(RECORDS PROVIDED Opens)

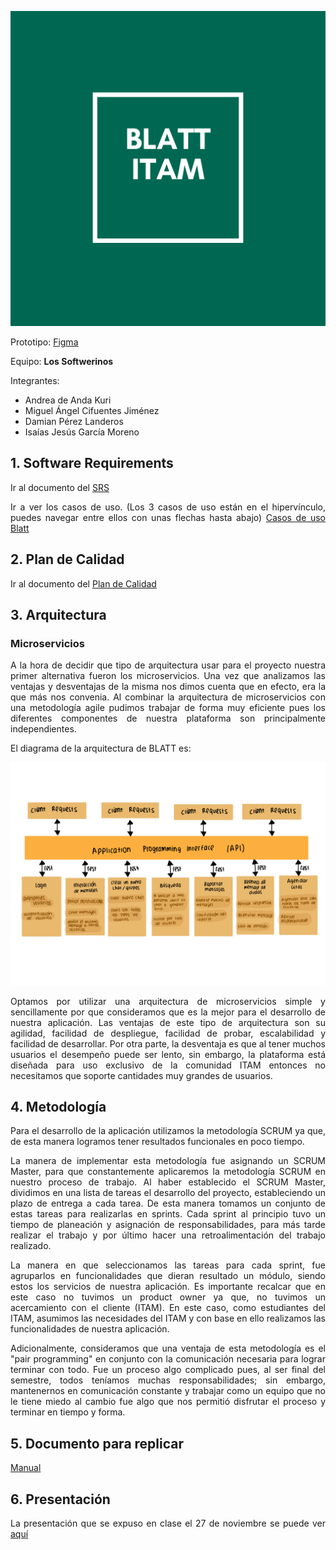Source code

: <div style="text-align:justify"> 

<p align="center">
  <img width="600" src="./imagenes/logoSoftwerinos.png">
</p>

Prototipo: [Figma](https://www.figma.com/file/3zyY11MtJwYvK602JeZtOs/BLATT?node-id=0%3A1)

Equipo: **Los Softwerinos**   

Integrantes:     
- Andrea de Anda Kuri           
- Miguel Ángel Cifuentes Jiménez            
- Damian Pérez Landeros             
- Isaías Jesús García Moreno          

## 1. Software Requirements
Ir al documento del [SRS](./Especificacion_De_Requerimientos_del_Sistema.md)

Ir a ver los casos de uso. (Los 3 casos de uso están en el hipervínculo, puedes navegar entre ellos con unas flechas hasta abajo) [Casos de uso Blatt](https://viewer.diagrams.net/?highlight=0000ff&edit=_blank&layers=1&nav=1&page-id=5lWYE_T6arTQOXiDgWhi&title=Casos%20de%20uso%20Blatt.drawio#R%3Cmxfile%3E%3Cdiagram%20id%3D%22BeF-hzYjaaxt3Jt59FzO%22%20name%3D%22Page-1%22%3E7VxZd6M2FP41fiwHIdZHZ5m2Z5LT6UxPO31UQLE1wcgFOYnn11csspGEgzeWeMYvQRch4K7fvbpkAq8Xr7%2BmaDm%2FpxGOJ5YZvU7gzcSyALR8%2FienrEuK45slYZaSqJq0JXwh33FFFNNWJMKZNJFRGjOylIkhTRIcMomG0pS%2ByNMeaSzfdYlmWCN8CVGsU%2F8hEZuXVN%2FytvTfMJnNxZ2BG5RnFkhMrt4km6OIvtRI8HYCr1NKWXm0eL3Gcc48wZfyug87zm4eLMUJ2%2BeCB%2Bqk68%2Fks2P%2B8Z1Eq49PwZ8ff4HlKs8oXlUvfLsgGU2rR2ZrwQf%2B9Mv8cLWIpyHjE%2BDVM04Z4Zy6Qw84%2FkQzwghN%2BJQHyhhd1CZMYzLLTzC65NQ5W8R8APghXbGYJPh6IzuTE6sn4tfi152vCjYM5JqH6QKzdM2nVBcEFcsrnduI4GUrQViR5jXhuRUNVToz2yy8ZSs%2FqDh7AJeFMtf4iSOuZtWQpmxOZzRB8e2WepXSVRLhqOLKds4dzdlY8O8bZmxd2QxaMSpzF78S9jW%2F3HCq0b%2FS6Oa1WrsYrGuDTzgl%2FM1xKokkf%2BS3BcLfkK7SEL%2FBCrtZcCmOESPP8vpNcqgu%2FUQJv%2FNG4MB0JIlDUxElQ%2BkMs%2BqqrTSnaYrWtWnLfEK2%2Bz62chtXMbm2x5Ln84PyAbaatWHJ8cpm6yadsVVEUMLw%2BzZrKJs19Ac2a0fj9DRakIRkLOWu%2Fp37UGCOjNuuxu0bGuJ3r9TAGxmfQaAxWo9eSTTNwRUfJTTBMqf2jRY6S2qv7DS8sqCdHCwUjqusLIOYFiz0hfyWhXZEnXN5egFrjpbUDoQwJD5whtQMV5anDY5VDNAc93tTDPDOFGMwV6BasP9OXYGtR8fPOMRL9t5hiOPIjB08l7M93ZQuIJdrT9z8vUV3olE6bj%2FJnPN2dtb%2BXL1kc75m2JeSztnByJCvrSPfC0roHHdk7HZ0%2BHoRGZ07ujrFqXBwR8wYDYzTVPvYjM61h4VxjnWipDoG7u0oIRibaliyRI%2FO6Rxv2JzO0bdqRqUao5G4ZsPH5nRDOwN3D2egOemTIpdlBdIbAz1wcQPSJWfDrkKXq2v9FdcOft%2FpPU4y9I2r5TWcTG%2BQxhrOBiZbAIdx9InH%2BzgHEMJCHkkcKyRUIYYCi6QNUGJBoqjI617mhOEvS1T4xJcULbVc7xxSCWTP05AB%2Bw3m1J1MGnaYkmeCOD42F6VQDEP3TXFMltkupp1Zjx2ZY4HOMeHNJTXujGN6deZA353wx%2FgqnHI%2BqKX%2F%2BXDrvovRenJoYbb0Za1SH6xQp4RxTVZ7F%2BqU7RYQ9OzUPU0V%2FuYB9pG7l5DkruwKJvx0xHMg8yGm%2F60wHdSUoG1L%2FHIaTKlX56PXQ94yJc7C8IlzIkLZvPDJpTVFH0h%2B28piRNsRsM6AmDq31FYMLvxzu0l7rSYN3DPZr1LG9Y40XwjeXqdj6xW3k7TPRYvc7mJWiLE%2BIkkYr3JTrogzaUo1ulzYIouqwXPYDZ7D6spzeCfn1jtMGyq%2FFksXXgXUfUpbIT9focNd171dRrnPNBQKsJX%2BK01Z9k7mle26nkGAp2c10yL2AxSRHEajNJyTZzosioZKn8QGOg0V%2Bz294Wqksd9wg6DuJIBhgja30LGJC507B9A%2FFypQM1sgdtgOhgW2ayhLqQlC1ybdlOLtRgY8yHPdy35MZAChIqvBoYGelN3RGUkGdb9aF7vd4H5dnUudVTG8psbAnyreLDyldjy4ivt65nKbhSl5KPBGzveB0QYHZeNCG%2F5hu6ZnQhteHW6IU4eUGtpwxjkhRTBGSKEYnhsY7nGgwnItw7bsYPNTFNQKjKD%2B83oFHH5X6Wxbpao5f21KgofqId4X6Xrt9a8uS9pqZ%2BOxTQuWkqdZ6hZ315p48s705RZWBLIceWEFih0qoUJqVN27sAKVhVRA07Uu6nuTO7dXwhRHOAkJinFW0PLVf%2F9rej8oDoJqAGvavOwVB%2FVYdTm75fWCOaDo1Di1LKnKvndPflgR44fe3oAc%2FinVaPHVz2A5nr43ep3ioi8jpAl%2F26zuBIf0ceoXeKbu45paWpzOOKeXNnaGDY4fMlbEDUGJUROHBy7eq%2B2KDU3I4q17YXGgFyA6CyM7AOXZMuNWNFdytqfgA2VBqxLcN%2FjYQO70gJZSjO84%2BAQnf7R4lNQvJ50t3f9g6azy1cPxLR5qOtvz5mzQVWHlAtJZgTDGns6qX%2BMCyxCNY4f3%2FQPDA45n%2BZ7D01tRFd6GVcM0LQhN2zPhxhf3pap65eUGP5KkqOlHOGMkQfwRyNCl%2FV0d%2BYNhEb1K0AMW2VZWD4lLZs38394PGMLOSw0cpLJ%2FNNCBwDHyhmIeaYAFAiBXrKDvGXn0sk1oez50zX7L%2BkFTteVnCr5Xmz9s2CHvNQEPftZPjq5zwu52yPlw%2B28WS0Pd%2FrNKePs%2F%3C%2Fdiagram%3E%3Cdiagram%20id%3D%22NiQr8pA4EnO7ciLtMx6b%22%20name%3D%22Page-2%22%3E7VtZd6M2FP41fhwfEIvh0Vmm0zZt5yQ9TfrUo4BiawYQEcKx59dXYkciwSu4afwSdC0E%2Fu69312kTIzLcP0ThfHyN%2BKjYAI0fz0xriYA6AZw%2BB8h2eQSy9FywYJiv5hUC%2B7wD1QIy2kp9lHSmsgICRiO20KPRBHyWEsGKSUv7WlPJGg%2FNYYLpAjuPBio0nvss2UudcCsln9BeLEsn6zbbv5NCMvJxS9JltAnLw2RcT0xLikhLL8K15coEOBVuMzvTfJjfXdzdbO%2Bs55R%2BAV8%2BpQv9nmXW6qfQFHE9l76PmTGU2TiP%2F6hWPv54Zfff13fFrdoKxikBV7XCUt9DCOGJsAO%2BOMuHim%2FWoirAge2KcHlkMTiMg2DuccI5XNWiDLM4b%2BBjyj4ShLMMIn4lEfCGAkbE%2BYBXogvGIm5dMnCgA90fklSFuAIXVYGoVWPFveitaTYHlT0SlXcxhEJEaMbfl%2BxilsgUFh3peyX2laMQrRsmIldyGBhnYtq4VoD%2FKJQwg4KmSkKuUUeigW27w98yzoz9B0FZORzNimGhLIlWZAIBte19IKSNPKRX0BVz7khAtsM1G%2BIsU1BjTBlpA05WmP2IG6fWsXo79boal2snQ02jcFXRDH%2F4Yi29CReeQ8t8Z9NUuqhN%2BBxu7VJUQAZXrUf2qWb4tavBPPXqa3AtlpWYGiSehmkC8SKu2oNzymFm8a0WExI3niOJj3Hlgiz773a8%2FlF%2Fga1uVWY7G%2BB7puE%2FO4YwJT413BGZgBdVxRwRTz0PtG3jXNDHyjoq4wc%2BXORF%2FJRRCLUhu8gBlRxauBgdeBQyg4mQEkNMr45MSsEqCxkmz0LvcKkxyIv3TxQfa%2BEwmED4VhmoGjP%2Ba%2BagdVvBorPHp%2FdgO5O2xFcV%2BkNmLqqUNM4GcHZCjQX3Gj4c%2BdceotQtJpcGpP5FeHDP1EYE4p%2F8LJzqgDIwWJt50kYJd955AhEKCqd6wkHgSSCRezJohrtCEoh9v0stX1ZYobuYpglhS8Uxkq6eyrdGbrWpzmnwxNPpze1LruOVhhS0ShAUQK%2FqfkBXxbHyWs4DuEAVtv8XRXEmdVh%2FScD0Tk0PET8NR5K3heDRqUkhnWEyEabyVHqopwue61jrLihg7avKArcNm7oM8np3IHjhlr8%2FMUD%2BxPnJg8LWrwwIv61z11NewzIc4rI%2BTmdYZotEK0OpxuSuUrj2NLpOK7edw6PD5NlxvK53%2FmfsXhs4Vtlm5en64enb%2BP4dG%2Bvo2T8fud%2FpSvSULhuH8nTpX7ZbE9Hl6OrvM6J%2FRyoNfYE2DAUHhrkfebmCEdekAqnL4SL1pTuxvT7zo7krnUHx5gdHANOxjGGotB5xtc69LFIkSD1lnjVkcWOT9eaFPNmY%2FP1bjX0iHw9tV23ydn6VNN7SDsbDd21Lq3zGGncsZgcuFJlWvaad6Zy05aLXDn9OzWbd1X7r7M5J2ZukMkHm9cqNCQFjk7narH7odGd4rPUgBtfo2rlfZ14FD9m0Vko4xxjMwCSY4wem9UCdYDYPGsG5%2FKrXYqpvqh88gC8dSk1ZACWXNR2p%2FZ%2BIRjYYGoC060%2BktUCd%2Bo2P7NBw7Op5pOXAUyyropw%2Fqp7qXkkFF1nP%2FXhGZKBMVO6%2BWXO1GwKd3XzT0UH5kfmc6BOZSc0Ro6Tpro9MwDB71F86U1%2BH79ZVpLMOTG8MZPTanfq7Mfwhjl7m%2BG1qT4iw6tZyTzItJtkDK9n7kMofx3RPE%2By%2Fnl2yre125jgKAM9iVOUMFgRU%2FSYxP9DanLaOt62j38yarI%2BmqYHalTeJtPV9GHQYGOBEYLN1qXEMCFjmEhQlr%2Bl5vfeN5E2SCtSGIjpLbXPnh0Zkc4haFAoipInlBDO55Niy1RIQ8j9E59jfi%2F3TKpx0yCMqgbo2kc%2FvoeqtdOrePMpYUQE2M%2BpkAUBWiERUUVsXcINjAoh9IUkOHttTEH38edRFbLFybLT5ufjkmZOAAORpj61TM1yXU1zNADstjFo7hQAd6Zppmu5jiNlvFsTqrT7NvRJRUut91qps9iM%2B0idd%2BUO%2BVR5x%2BG9YVPn3fYzPlLnvtOYlduOljqr%2Bxm3tfedWzCV08aqEhnrNKu12z7G9gcxDenT05Y6xXGA3hbUqGc1TZkbZRfZNnKajpQuH%2B0MFx%2FW%2F9OcT6%2F%2FM9y4%2Fhc%3D%3C%2Fdiagram%3E%3Cdiagram%20id%3D%225lWYE_T6arTQOXiDgWhi%22%20name%3D%22Page-3%22%3E7Vxbc5s4FP41flwPQkLAo%2BOk25ltp5m02033ZYeAYqvFyAsil%2F31KzBgI8mxjQFT15lJYslCwLl85ztHghGcLl5%2Bj73l%2FCMLSDgyjeBlBK9Hpgmg6Yh%2FWc%2FrqsdyjFXHLKZBMWjd8Zn%2BR4rOclhKA5LUBnLGQk6X9U6fRRHxea3Pi2P2XB%2F2yML6WZfejCgdn30vVHv%2FogGfr3od0173vyd0Ni%2FPDLC7%2BmbhlYOLO0nmXsCeN7rgzQhOY8b46tPiZUrCTHilXJL318sJBfY3fPcJk7u5691%2F%2B2012btDDqluISYRbzw1NaOne3x7%2FfXqE5rOr0By8yUsDjGevDAt5DWlXNxmXNwyfy3lKO5%2BmX1MF%2BHE52IAvHoiMadC0h%2B8BxLesoRyyiIx5IFxzhYbAyYhnWVfcLYUvXO%2BCEUDiI8s5SGNyLTSvSE6i0sSx5IXSYc7BAAqrQhzJmxBePwqjitnMQvNFpZsWsXdP6%2FtAhZd8w2TwEWfV1jirJp5LW3xoRD4AcIHW4R%2FhrK3nIHJ3lSETAKBG0WTxXzOZizywpt171XM0iggQSGq9ZgPLJNtLtTvhPPXAgS9lLO6yMkL5ffZ4WOraH2rta5firnzxutG45bEVNw4iWt6yi65pqWEpbFP3rhteJw2YxJ6nD7VT6rTTXHoLaPiNJUVYAPVrABCSb3ci2eEF0etNTyJY%2B91Y9gyG5BsP4%2BFpPO4EjTuuq76ePFhdQVrc6tk0twCoeL9NwlPA%2BpFnJwjAkjoi8CJEQAp8r9mPjlP4WM8MOFbivBVPI6CScb%2FRCtiEalLbwv%2BNRXThhgsjRjKviPhz3LrWihhpppiBd8K%2FKl4Ze%2BYaAuOtgVd%2BEjtbYmDbUXBYVuBrLzKF382K7B3W4Hise1Dm6CWY6suUBXbhJBVfSKZfbSGbo4imSthMuK0E9E7mQnf8ESCZWRsP1FkJuTD6%2B6S8Jj9EJEizEJP6U6PNAylLq%2BINXkUizVBaEGDIGeyz3PKyeell3PFZ5H4K%2By2K3XB0kq2KwtAjbI605Wr6Goak1w9vlCPimthSJfJNhn2Ye9unasCU5WgbWmsvbMsVq0hHBgNInEZ9yXMZ42NrChrrgNC3nodvYn%2BK9TbrfFhRwlgSQmz3TBKmIY0kdlvlABqleOrCOOPApd8OprC0RWMxNeBoN3GQ8j%2BTYla%2Fzi500EH1oToaHxOYwudgRYwD%2FI5IVf%2FhxBP4CXzHOFXbhe8o9lpC9cqa7di7uPJWrsuvbOs4e7p%2BqA9hghwS44uVcaA0dDRIdoxUdeOrhY0Rib2FpmLhjxX7maLRn6YZl5fdM5qQ4rWL0aN6grUgAzSgIyM562BDFSR%2B44ky5QkQ%2BRFCEjmb6vic%2FrEaOioQvolSsxH8qtj8RTVs8GuasyOdJodJWblsnopMavJzVnXmEuXH0qVE6mp0fnWmKsV%2F8FIX41fKiKfXZEZoLoaGheZK2JxovIiOizHuVSZ39Re4yrzyc1ATSsmwYJGVFD%2Fc92ogoaGpOqCz7nrABtD08Eeyy0XONxeTkXyKlFTQFSn6h0S1fWliynsv%2F4KWjMFdareTUGT4UVPNF%2B%2FouIDrxXZPfEbZn%2Bypa2xajODq%2BFo1rYc3UpuZ9tUDlvb%2Btnr7Pupb486%2B8ose6mfQ2lrE4BWM2dGpiE5M5BxoWNntnQJ66WC3nyZTocfJcRs4oes5%2FbwQ7cm0iRSg9H%2BxdwjnXtngXcP5%2B4wfCN515PMuPf1d8utM3xlhb1rbz96F90W8IfSz45YkLdkZjdEu4P7Rp%2FTbvKUOAyU1%2Bf2tk8psPVun2rCeZNw7yEkPsnoZZjOcpqZ8Ukee08ZzZy4yajYy5FmhFPk6z%2BKIWmU%2FV0K2XqPLF5kDbYem4942NwTMkB6qm41NDVVAQDBWLP%2FStZeezHmsGywA44K3oSFLTDVLUNtbcfIygv6YbImHJsSA21avIc2GtvSXFgixl3jh5qaXtjsQXDj1AkK0GwI6ZXNYjUb%2FkxEOPApi6ods5rHF08O3Mgw67CtyQtcDSXorK6AL5nekZmeKwVi49S%2BYfYfhTfJ%2BTnHYGzobaGLGIyAXARqvPHaccaGSAdsC9uGa5q4vm%2FfhMYYGK74yrUxtgzca3DGamHijnjVkykDffRBCojV1q5TPfpQqvRMqu9ylHRV8fZafceHPSV6HKY2rKQPsVBSOvduYEX9AastP%2FrvNINVZEoTIXPcb2KDdYW7C3k7gLxZ0qLpqcv09mHk7eco0%2B%2Fh3F2W6aXqJWz6WMupy%2FS2GuO%2FUt0TEOfts%2FLrO6q4cKqnU2yVHPySepF2XZs96uXTLVl%2B%2BfOfAPr%2BzRWb8z%2F%2Bw39r3ij2kUSJ9z2r8%2BfF%2FgUTsJKV%2FpfZxkEjf92cn3rZv4TkwLPKQwbIkOUntJCu6gCxKu02KLJW2odtcW%2Bn9r8Z4xpUHSq23X3V4S0D3U2O4c742R45tsaOabvIMQCyXbs0oWqJ2xlDG9umgy2MUclWDmbOEI6BbQBxGoSxYdWzPQTdsevaDkbiVCZ2y1ditR9mtVrRMbDtnFpAujDU5MKpN14LIe1X7rEgqlVoW%2B8IGhSl3g0JHVJqKKm4OaWWX8a4J6U%2B%2BDV8WLpgfNQzj6K5ftnqavj6lbXw5n8%3D%3C%2Fdiagram%3E%3C%2Fmxfile%3E)

## 2. Plan de Calidad
Ir al documento del [Plan de Calidad](./TestPlan.md)

## 3. Arquitectura
### Microservicios  
A la hora de decidir que tipo de arquitectura usar para el proyecto nuestra primer alternativa fueron los microservicios. Una vez que analizamos las ventajas y desventajas de la misma nos dimos cuenta que en efecto, era la que más nos convenia. Al combinar la arquitectura de microservicios con una metodología agile pudimos trabajar de forma muy eficiente pues los diferentes componentes de nuestra plataforma son principalmente independientes. 

El diagrama de la arquitectura de BLATT es:

<p align="center">
  <img width="600" src="./imagenes/arq.png">
</p>


Optamos por utilizar una arquitectura de microservicios simple y sencillamente por que consideramos que es la mejor para el desarrollo 
de nuestra aplicación. 
Las ventajas de este tipo de arquitectura son su agilidad, facilidad de despliegue, facilidad de probar, escalabilidad y facilidad de desarrollar. 
Por otra parte, la desventaja es que al tener muchos usuarios el desempeño puede ser lento, sin embargo, la plataforma está diseñada para uso exclusivo de la comunidad ITAM entonces no necesitamos que soporte cantidades muy grandes de usuarios. 

## 4. Metodología
Para el desarrollo de la aplicación utilizamos la metodología SCRUM ya que, de esta manera logramos tener resultados funcionales en poco tiempo. 

La manera de implementar esta metodología fue asignando un SCRUM Master, para que constantemente aplicaremos la metodología SCRUM en nuestro proceso de trabajo. Al haber establecido el SCRUM Master, dividimos en una lista de tareas el desarrollo del proyecto, estableciendo  un plazo de entrega a cada tarea. De esta manera tomamos un conjunto de estas tareas para realizarlas en sprints. Cada sprint al principio tuvo un tiempo de planeación y asignación de responsabilidades, para más tarde realizar el trabajo y por último hacer una retroalimentación del trabajo realizado.

La manera en que seleccionamos las tareas para cada sprint, fue agruparlos en funcionalidades que dieran resultado un módulo, siendo estos los servicios de nuestra aplicación.
Es importante recalcar que en este caso no tuvimos un product owner ya que, no tuvimos un acercamiento con el cliente (ITAM). En este caso, como estudiantes del ITAM, asumimos las necesidades del ITAM y con base en ello realizamos las funcionalidades de nuestra aplicación.

Adicionalmente, consideramos que una ventaja de esta metodología es el "pair programming" en conjunto con la comunicación necesaria para lograr terminar con todo. Fue un proceso algo complicado pues, al ser final del semestre, todos teníamos muchas responsabilidades; sin embargo, mantenernos en comunicación constante y trabajar como un equipo que no le tiene miedo al cambio fue algo que nos permitió disfrutar el proceso y terminar en tiempo y forma. 
## 5. Documento para replicar
[Manual](./ManualDeUsuario.pdf)

## 6. Presentación
La presentación que se expuso en clase el 27 de noviembre se puede ver [aquí](./presentacionProyecto.pdf)


 </div>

(RECORDS PROVIDED Closes)

**WHAT IS NEEDED:**
Find every line in the records that uses the string "Calidad", then copy it.

**ANSWER BOX:**
## 2. Plan de Calidad
Ir al documento del [Plan de Calidad](./TestPlan.md)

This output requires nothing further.